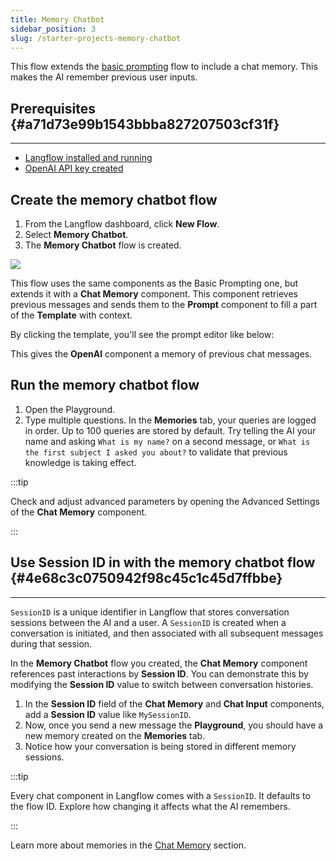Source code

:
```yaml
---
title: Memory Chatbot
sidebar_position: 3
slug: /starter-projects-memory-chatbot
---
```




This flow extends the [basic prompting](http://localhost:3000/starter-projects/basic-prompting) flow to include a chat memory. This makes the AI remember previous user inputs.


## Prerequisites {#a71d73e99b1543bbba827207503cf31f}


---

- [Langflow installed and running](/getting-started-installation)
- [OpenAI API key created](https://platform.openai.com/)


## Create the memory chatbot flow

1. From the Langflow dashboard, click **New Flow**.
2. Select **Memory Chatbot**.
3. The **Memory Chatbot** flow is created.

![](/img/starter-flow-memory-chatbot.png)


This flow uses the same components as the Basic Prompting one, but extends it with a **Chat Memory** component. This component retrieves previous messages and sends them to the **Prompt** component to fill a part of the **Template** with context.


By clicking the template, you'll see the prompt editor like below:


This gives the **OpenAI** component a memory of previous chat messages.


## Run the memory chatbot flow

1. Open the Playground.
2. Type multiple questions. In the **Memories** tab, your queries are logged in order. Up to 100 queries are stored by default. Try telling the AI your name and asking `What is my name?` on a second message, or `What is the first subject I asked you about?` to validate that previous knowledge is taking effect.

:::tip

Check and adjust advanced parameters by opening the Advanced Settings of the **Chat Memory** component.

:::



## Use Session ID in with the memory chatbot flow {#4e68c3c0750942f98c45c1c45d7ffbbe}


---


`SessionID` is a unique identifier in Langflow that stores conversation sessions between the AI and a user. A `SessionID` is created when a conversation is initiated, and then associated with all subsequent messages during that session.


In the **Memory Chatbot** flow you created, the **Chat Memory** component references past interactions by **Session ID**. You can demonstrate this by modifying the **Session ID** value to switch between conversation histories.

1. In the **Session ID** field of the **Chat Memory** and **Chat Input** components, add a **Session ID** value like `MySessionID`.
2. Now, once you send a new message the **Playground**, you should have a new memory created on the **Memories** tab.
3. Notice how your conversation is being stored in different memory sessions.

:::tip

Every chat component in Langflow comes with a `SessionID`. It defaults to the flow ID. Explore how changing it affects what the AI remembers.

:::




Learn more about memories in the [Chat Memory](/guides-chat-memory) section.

------------------------------------

> _WHAT IS EXPECTED_
Quote, please, every line of the material above from its start through the line that has "## Create the memory chatbot flow", reproducing the words exactly and dropping any images.

> _SOLUTION FOR THIS EXERCISE_
Source code

:
```yaml
---
title: Memory Chatbot
sidebar_position: 3
slug: /starter-projects-memory-chatbot
---
```




This flow extends the [basic prompting](http://localhost:3000/starter-projects/basic-prompting) flow to include a chat memory. This makes the AI remember previous user inputs.


## Prerequisites {#a71d73e99b1543bbba827207503cf31f}


---

- [Langflow installed and running](/getting-started-installation)
- [OpenAI API key created](https://platform.openai.com/)


## Create the memory chatbot flow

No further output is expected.